NFT: Nftables Fuzzing Target

BGGP3 Entry Write Up

Ahh, the Binary Golf Grand Prix, a time where people can bang their heads on their table as they suffer from brain drain. This year BGGP decided to go about finding targets to crash. This will be my first year joining in on the fun. Taking this as a chance to finally fuzz a program.

The rules are simple: Find the smallest file that will crash a program.


As with anything you do, there is always a first step. I had to choose what fuzzer I was going to use to fuzz the program I decided to poke at. Now, I had no prior knowledge of what fuzzer options were out there besides AFL, the BGGP3 announcement offers Honggfuzz as one.

I decided to use AFL++, which is the actively maintained fork of AFL. It provides feedback based fuzzing and is incredibly easy to set up.
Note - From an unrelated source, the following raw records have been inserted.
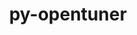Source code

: ---
title: "py-opentuner"
layout: cache
categories: [package, develop]
meta: {"versions": ["0.8.7"], "compilers": ["gcc@=11.4.0", "gcc@=9.4.0", "oneapi@=2024.2.0", "oneapi@=2024.2.1"], "oss": ["ubuntu20.04", "ubuntu22.04"], "platforms": ["linux"], "targets": ["neoverse_v1", "ppc64le", "x86_64_v3"], "stacks": ["e4s", "e4s-neoverse_v1", "e4s-oneapi", "e4s-power", "root"], "num_specs": 18, "num_specs_by_stack": {"root": 18, "e4s-power": 4, "e4s-neoverse_v1": 5, "e4s": 4, "e4s-oneapi": 5}}
spec_details: [{"hash": "wkm2v6p2tyfgtvedmrrwxnkwoyzoiba7", "compiler": "gcc@=9.4.0", "versions": ["0.8.7"], "os": "ubuntu20.04", "platform": "linux", "target": "ppc64le", "variants": ["build_system=python_pip"], "stacks": ["root", "e4s-power"], "size": "-", "tarball": "https://binaries.spack.io/develop/build_cache/linux-ubuntu20.04-ppc64le/gcc-9.4.0/py-opentuner-0.8.7/linux-ubuntu20.04-ppc64le-gcc-9.4.0-py-opentuner-0.8.7-wkm2v6p2tyfgtvedmrrwxnkwoyzoiba7.spack"}, {"hash": "og3sbze5ptphxthirlfqrhpnfboryoi5", "compiler": "gcc@=9.4.0", "versions": ["0.8.7"], "os": "ubuntu20.04", "platform": "linux", "target": "ppc64le", "variants": ["build_system=python_pip"], "stacks": ["root", "e4s-power"], "size": "-", "tarball": "https://binaries.spack.io/develop/build_cache/linux-ubuntu20.04-ppc64le/gcc-9.4.0/py-opentuner-0.8.7/linux-ubuntu20.04-ppc64le-gcc-9.4.0-py-opentuner-0.8.7-og3sbze5ptphxthirlfqrhpnfboryoi5.spack"}, {"hash": "oqihdgnvduqmwerbpzdifntktcfdf5m2", "compiler": "gcc@=9.4.0", "versions": ["0.8.7"], "os": "ubuntu20.04", "platform": "linux", "target": "ppc64le", "variants": ["build_system=python_pip"], "stacks": ["root", "e4s-power"], "size": "-", "tarball": "https://binaries.spack.io/develop/build_cache/linux-ubuntu20.04-ppc64le/gcc-9.4.0/py-opentuner-0.8.7/linux-ubuntu20.04-ppc64le-gcc-9.4.0-py-opentuner-0.8.7-oqihdgnvduqmwerbpzdifntktcfdf5m2.spack"}, {"hash": "cqv2kthdrldiorbonf4epgzk4q7gipet", "compiler": "gcc@=9.4.0", "versions": ["0.8.7"], "os": "ubuntu20.04", "platform": "linux", "target": "ppc64le", "variants": ["build_system=python_pip"], "stacks": ["root", "e4s-power"], "size": "-", "tarball": "https://binaries.spack.io/develop/build_cache/linux-ubuntu20.04-ppc64le/gcc-9.4.0/py-opentuner-0.8.7/linux-ubuntu20.04-ppc64le-gcc-9.4.0-py-opentuner-0.8.7-cqv2kthdrldiorbonf4epgzk4q7gipet.spack"}, {"hash": "jlba7z2ykkqxyevdquuiry2e22el5iml", "compiler": "gcc@=11.4.0", "versions": ["0.8.7"], "os": "ubuntu22.04", "platform": "linux", "target": "neoverse_v1", "variants": ["build_system=python_pip"], "stacks": ["e4s-neoverse_v1", "root"], "size": "-", "tarball": "https://binaries.spack.io/develop/build_cache/linux-ubuntu22.04-neoverse_v1/gcc-11.4.0/py-opentuner-0.8.7/linux-ubuntu22.04-neoverse_v1-gcc-11.4.0-py-opentuner-0.8.7-jlba7z2ykkqxyevdquuiry2e22el5iml.spack"}, {"hash": "tnult7dcy37n3fvpmllun3o2zn3m2g5i", "compiler": "gcc@=11.4.0", "versions": ["0.8.7"], "os": "ubuntu22.04", "platform": "linux", "target": "neoverse_v1", "variants": ["build_system=python_pip"], "stacks": ["e4s-neoverse_v1", "root"], "size": "-", "tarball": "https://binaries.spack.io/develop/build_cache/linux-ubuntu22.04-neoverse_v1/gcc-11.4.0/py-opentuner-0.8.7/linux-ubuntu22.04-neoverse_v1-gcc-11.4.0-py-opentuner-0.8.7-tnult7dcy37n3fvpmllun3o2zn3m2g5i.spack"}, {"hash": "j6dhdkls7iylyphb7wru5rlbg6a5jrdy", "compiler": "gcc@=11.4.0", "versions": ["0.8.7"], "os": "ubuntu22.04", "platform": "linux", "target": "neoverse_v1", "variants": ["build_system=python_pip"], "stacks": ["e4s-neoverse_v1", "root"], "size": "-", "tarball": "https://binaries.spack.io/develop/build_cache/linux-ubuntu22.04-neoverse_v1/gcc-11.4.0/py-opentuner-0.8.7/linux-ubuntu22.04-neoverse_v1-gcc-11.4.0-py-opentuner-0.8.7-j6dhdkls7iylyphb7wru5rlbg6a5jrdy.spack"}, {"hash": "7pfvxvv6or7tdwefjhhmuapcfwusnz7m", "compiler": "gcc@=11.4.0", "versions": ["0.8.7"], "os": "ubuntu22.04", "platform": "linux", "target": "neoverse_v1", "variants": ["build_system=python_pip"], "stacks": ["e4s-neoverse_v1", "root"], "size": "-", "tarball": "https://binaries.spack.io/develop/build_cache/linux-ubuntu22.04-neoverse_v1/gcc-11.4.0/py-opentuner-0.8.7/linux-ubuntu22.04-neoverse_v1-gcc-11.4.0-py-opentuner-0.8.7-7pfvxvv6or7tdwefjhhmuapcfwusnz7m.spack"}, {"hash": "b2hasko6obnrymdr22xzp44qfetuhr57", "compiler": "gcc@=11.4.0", "versions": ["0.8.7"], "os": "ubuntu22.04", "platform": "linux", "target": "neoverse_v1", "variants": ["build_system=python_pip"], "stacks": ["e4s-neoverse_v1", "root"], "size": "-", "tarball": "https://binaries.spack.io/develop/build_cache/linux-ubuntu22.04-neoverse_v1/gcc-11.4.0/py-opentuner-0.8.7/linux-ubuntu22.04-neoverse_v1-gcc-11.4.0-py-opentuner-0.8.7-b2hasko6obnrymdr22xzp44qfetuhr57.spack"}, {"hash": "mdifnuppwz3byylqqd5ax6at4zdwqqj3", "compiler": "gcc@=11.4.0", "versions": ["0.8.7"], "os": "ubuntu22.04", "platform": "linux", "target": "x86_64_v3", "variants": ["build_system=python_pip"], "stacks": ["root", "e4s"], "size": "-", "tarball": "https://binaries.spack.io/develop/build_cache/linux-ubuntu22.04-x86_64_v3/gcc-11.4.0/py-opentuner-0.8.7/linux-ubuntu22.04-x86_64_v3-gcc-11.4.0-py-opentuner-0.8.7-mdifnuppwz3byylqqd5ax6at4zdwqqj3.spack"}, {"hash": "bztdoidtcwhfsgxsvfav2ke4wnor7zml", "compiler": "gcc@=11.4.0", "versions": ["0.8.7"], "os": "ubuntu22.04", "platform": "linux", "target": "x86_64_v3", "variants": ["build_system=python_pip"], "stacks": ["root", "e4s"], "size": "-", "tarball": "https://binaries.spack.io/develop/build_cache/linux-ubuntu22.04-x86_64_v3/gcc-11.4.0/py-opentuner-0.8.7/linux-ubuntu22.04-x86_64_v3-gcc-11.4.0-py-opentuner-0.8.7-bztdoidtcwhfsgxsvfav2ke4wnor7zml.spack"}, {"hash": "yq6ipneyjjtjavt4mj2yhbc3vjkvm4hs", "compiler": "gcc@=11.4.0", "versions": ["0.8.7"], "os": "ubuntu22.04", "platform": "linux", "target": "x86_64_v3", "variants": ["build_system=python_pip"], "stacks": ["root", "e4s"], "size": "-", "tarball": "https://binaries.spack.io/develop/build_cache/linux-ubuntu22.04-x86_64_v3/gcc-11.4.0/py-opentuner-0.8.7/linux-ubuntu22.04-x86_64_v3-gcc-11.4.0-py-opentuner-0.8.7-yq6ipneyjjtjavt4mj2yhbc3vjkvm4hs.spack"}, {"hash": "ui2ofewfwhwjihdkxh4acfpdiq5xhhei", "compiler": "gcc@=11.4.0", "versions": ["0.8.7"], "os": "ubuntu22.04", "platform": "linux", "target": "x86_64_v3", "variants": ["build_system=python_pip"], "stacks": ["root", "e4s"], "size": "-", "tarball": "https://binaries.spack.io/develop/build_cache/linux-ubuntu22.04-x86_64_v3/gcc-11.4.0/py-opentuner-0.8.7/linux-ubuntu22.04-x86_64_v3-gcc-11.4.0-py-opentuner-0.8.7-ui2ofewfwhwjihdkxh4acfpdiq5xhhei.spack"}, {"hash": "fupigu3yshidvl55en4b7obmiv6wqjef", "compiler": "oneapi@=2024.2.0", "versions": ["0.8.7"], "os": "ubuntu22.04", "platform": "linux", "target": "x86_64_v3", "variants": ["build_system=python_pip"], "stacks": ["e4s-oneapi", "root"], "size": "-", "tarball": "https://binaries.spack.io/develop/build_cache/linux-ubuntu22.04-x86_64_v3/oneapi-2024.2.0/py-opentuner-0.8.7/linux-ubuntu22.04-x86_64_v3-oneapi-2024.2.0-py-opentuner-0.8.7-fupigu3yshidvl55en4b7obmiv6wqjef.spack"}, {"hash": "w7dkkd37kouaje463cozz54y7enas7ij", "compiler": "oneapi@=2024.2.1", "versions": ["0.8.7"], "os": "ubuntu22.04", "platform": "linux", "target": "x86_64_v3", "variants": ["build_system=python_pip"], "stacks": ["e4s-oneapi", "root"], "size": "-", "tarball": "https://binaries.spack.io/develop/build_cache/linux-ubuntu22.04-x86_64_v3/oneapi-2024.2.1/py-opentuner-0.8.7/linux-ubuntu22.04-x86_64_v3-oneapi-2024.2.1-py-opentuner-0.8.7-w7dkkd37kouaje463cozz54y7enas7ij.spack"}, {"hash": "3djljsme5pwgfadk5gcos4buhuqaelpq", "compiler": "oneapi@=2024.2.1", "versions": ["0.8.7"], "os": "ubuntu22.04", "platform": "linux", "target": "x86_64_v3", "variants": ["build_system=python_pip"], "stacks": ["e4s-oneapi", "root"], "size": "-", "tarball": "https://binaries.spack.io/develop/build_cache/linux-ubuntu22.04-x86_64_v3/oneapi-2024.2.1/py-opentuner-0.8.7/linux-ubuntu22.04-x86_64_v3-oneapi-2024.2.1-py-opentuner-0.8.7-3djljsme5pwgfadk5gcos4buhuqaelpq.spack"}, {"hash": "3uajqx7uvhqjcpvsxs6nahqqmpmfylbt", "compiler": "oneapi@=2024.2.1", "versions": ["0.8.7"], "os": "ubuntu22.04", "platform": "linux", "target": "x86_64_v3", "variants": ["build_system=python_pip"], "stacks": ["e4s-oneapi", "root"], "size": "-", "tarball": "https://binaries.spack.io/develop/build_cache/linux-ubuntu22.04-x86_64_v3/oneapi-2024.2.1/py-opentuner-0.8.7/linux-ubuntu22.04-x86_64_v3-oneapi-2024.2.1-py-opentuner-0.8.7-3uajqx7uvhqjcpvsxs6nahqqmpmfylbt.spack"}, {"hash": "l4wafuplh237fycxgmhak5dpck4muye3", "compiler": "oneapi@=2024.2.1", "versions": ["0.8.7"], "os": "ubuntu22.04", "platform": "linux", "target": "x86_64_v3", "variants": ["build_system=python_pip"], "stacks": ["e4s-oneapi", "root"], "size": "-", "tarball": "https://binaries.spack.io/develop/build_cache/linux-ubuntu22.04-x86_64_v3/oneapi-2024.2.1/py-opentuner-0.8.7/linux-ubuntu22.04-x86_64_v3-oneapi-2024.2.1-py-opentuner-0.8.7-l4wafuplh237fycxgmhak5dpck4muye3.spack"}]
---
By compiling the program from source and choosing AFL++'s custom compilers to help instrument the binary while it's being fuzzed.

Choosing A Target

I had previously been reading up on the kernel network stack and had seen that iptables was being phased out by nftables. So, I cloned the nftables repo. I did some digging and was only able to find CVEs1 at the time that effected the kernel side of nftables. On top of that, the bugzilla was private. My goal ultimately was to find a new bug, so with no real access to check where bugs have been found, I decided to just to blindly fuzz the target.

NFTables - nft

The userland tool nft has few options available.
nft [ -nNscaeSupyjt ] [ -I directory ] [ -f filename ] -i | cmd ...]
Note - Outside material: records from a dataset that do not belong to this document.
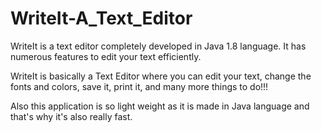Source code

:# WriteIt-A_Text_Editor
WriteIt is a text editor completely developed in Java 1.8 language. It has numerous features to edit your text efficiently.

WriteIt is basically a Text Editor where you can edit your text,
change the fonts and colors, save it, print it,
and many more things to do!!!

Also this application is so light weight as it is made in Java language and that's why it's also really fast.
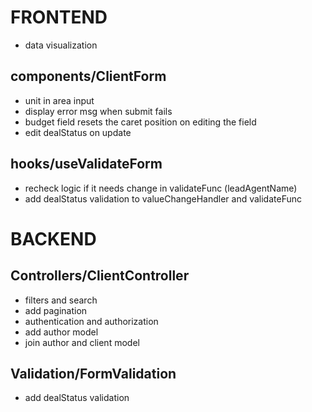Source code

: # FRONTEND

-   data visualization

## components/ClientForm

-   unit in area input
-   display error msg when submit fails
-   budget field resets the caret position on editing the field
-   edit dealStatus on update

## hooks/useValidateForm

-   recheck logic if it needs change in validateFunc (leadAgentName)
-   add dealStatus validation to valueChangeHandler and validateFunc

# BACKEND

## Controllers/ClientController

-   filters and search
-   add pagination
-   authentication and authorization
-   add author model
-   join author and client model

## Validation/FormValidation

-   add dealStatus validation

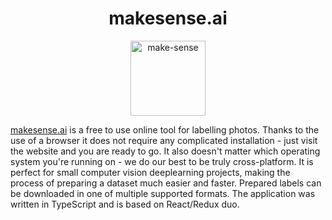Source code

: <h1 align="center">makesense.ai</h1>

<p align="center"> 
    <img width="120" src="https://user-images.githubusercontent.com/26109316/131229187-1d93dc42-963c-440e-8f38-53ee72a2260d.png" alt="make-sense">
</p>


[makesense.ai][1] is a free to use online tool for labelling photos. Thanks to the use of a browser it does not require any complicated installation - just visit the website and you are ready to go. It also doesn't matter which operating system you're running on - we do our best to be truly cross-platform. It is perfect for small computer vision deeplearning projects, making the process of preparing a dataset much easier and faster. Prepared labels can be downloaded  in one of multiple supported formats. The application was written in TypeScript and is based on React/Redux duo.

[1]: http://makesense.ai
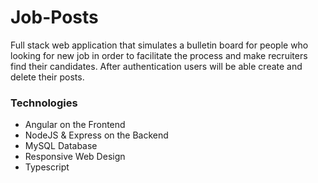 # Job-Posts
Full stack web application that simulates a bulletin board for people who looking for new job in order to facilitate the process and make recruiters find their candidates. After authentication users will be able create and delete their posts.

### Technologies
* Angular on the Frontend
* NodeJS & Express on the Backend
* MySQL Database
* Responsive Web Design
* Typescript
Luckily one option is to pass a file to nft to load rulesets. Since AFL++ uses input files as it's method to fuzz the program, we were able to use our fuzzer. We need to supply a test file that is as bare as possible to mutate. I looked at nft's man page and decided to randomly use list table.

After compiling nft with AFL++, I let it run while I left to work. I was honestly not expecting to find anything, but when I got home, I saw this.


We had 2 unique crashes!

After minimizing the crash file, the following was the input used to crash nft
list table 000000000000000000000........
list set 00000000000000000000000........

Welp, I'm not going to win BGGP3. The crash file was 4093 bytes. I didn't want to give up on this crash, even if I'm not going to win the grand prize, I decided to still continue looking this over and began triaging the crash.


Messing with the compiler options in the ./configure script, I was able to find that the build script doesn't enable security flags for CC=clang, creating an easy target for picking.


Triaging Our Crash

Initial Tests

In order to help understand why the crash is happening, I decided to fire up gdb, along with gef to help minimize headaches. In the following, I may not get too into detail because there is just too much to write down.

Running the program against our test file, we are able to see where the crash occurs. Now, keep in mind that we get two different versions of a crash: one with a gcc compiled and one with a clang compiled binary.

Since there were no security flags enabled, I was able to further into the program until it segfaulted from a bad address call.

[#0] 0x7ffff7f366f7 → nft_mnl_talk(ctx=0x7fffffffcc00, data=0x7fffffffb960, len=0x101c, cb=0x7ffff7f39277 <table_cb>, cb_data=0x55555555e240)  
[#1] 0x7ffff7f3950a → mnl_nft_table_dump(ctx=0x7fffffffcc00, family=0x46346746, table=0x6746316746306746 <error: Cannot access memory at address 0x6746316746306746>)  
[#2] 0x7ffff7f1e184 → netlink_list_tables(ctx=0x7fffffffccd0, h=0x7fffffffcae0, filter=0x7ffff7959010)  
[#3] 0x7ffff7ef810a → cache_init_tables(ctx=0x7fffffffccd0, h=0x7fffffffcae0, cache=0x55555555d368, filter=0x7ffff7959010)  
[#4] 0x7ffff7ef8914 → nft_cache_init(ctx=0x7fffffffccd0, flags=0x2000007f, filter=0x7ffff7959010)  
[#5] 0x7ffff7ef8b86 → nft_cache_update(nft=0x55555555d2a0, flags=0x2000007f, msgs=0x7fffffffded0, filter=0x7ffff7959010)  
[#6] 0x7ffff7f44e95 → nft_evaluate(nft=0x55555555d2a0, msgs=0x7fffffffded0, cmds=0x7fffffffdee0)  
[#7] 0x7ffff7f45677 → __nft_run_cmd_from_filename(nft=0x55555555d2a0, filename=0x7fffffffe3ef "crash")  
[#8] 0x7ffff7f45a3f → nft_run_cmd_from_filename(nft=0x55555555d2a0, filename=0x7fffffffe3ef "crash")  
[#9] 0x555555557378 → main(argc=0x3, argv=0x7fffffffe0a8)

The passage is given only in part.